◆ Task directions
Below are records; count the lines among them that include the string "composed", and state only the number.
□ □ □
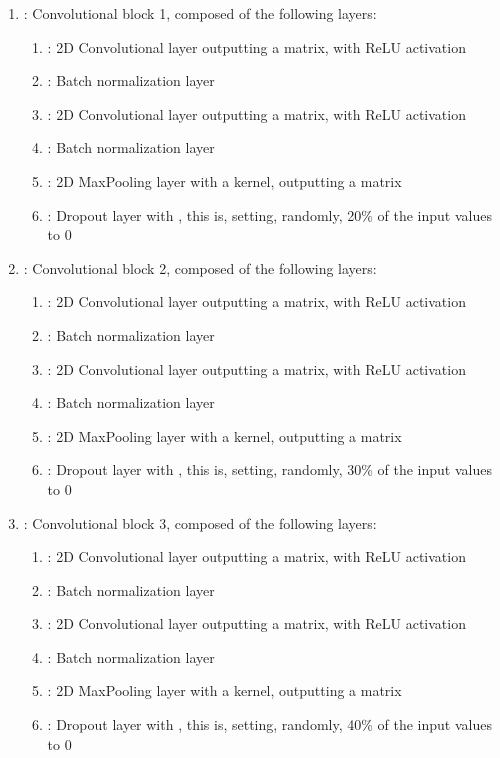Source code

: \documentclass[conference]{IEEEtran}
\begin{document}
\begin{enumerate}
    \item : Convolutional block 1, composed of the following layers:
    \begin{enumerate}
        \item : 2D Convolutional layer outputting a  matrix, with ReLU activation
        \item : Batch normalization layer
        \item : 2D Convolutional layer outputting a  matrix, with ReLU activation
        \item : Batch normalization layer
        \item : 2D MaxPooling layer with a  kernel, outputting a  matrix
        \item : Dropout layer with , this is, setting, randomly, 20\% of the input values to 0
    \end{enumerate}
    
    \item : Convolutional block 2, composed of the following layers:
    \begin{enumerate}
        \item : 2D Convolutional layer outputting a  matrix, with ReLU activation
        \item : Batch normalization layer
        \item : 2D Convolutional layer outputting a  matrix, with ReLU activation
        \item : Batch normalization layer
        \item : 2D MaxPooling layer with a  kernel, outputting a  matrix
        \item : Dropout layer with , this is, setting, randomly, 30\% of the input values to 0
    \end{enumerate}
    
    \item : Convolutional block 3, composed of the following layers:
    \begin{enumerate}
        \item : 2D Convolutional layer outputting a  matrix, with ReLU activation
        \item : Batch normalization layer
        \item : 2D Convolutional layer outputting a  matrix, with ReLU activation
        \item : Batch normalization layer
        \item : 2D MaxPooling layer with a  kernel, outputting a  matrix
        \item : Dropout layer with , this is, setting, randomly, 40\% of the input values to 0
    \end{enumerate}
    

\end{enumerate}
\end{document}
□ □ □
◆ Response to the task
3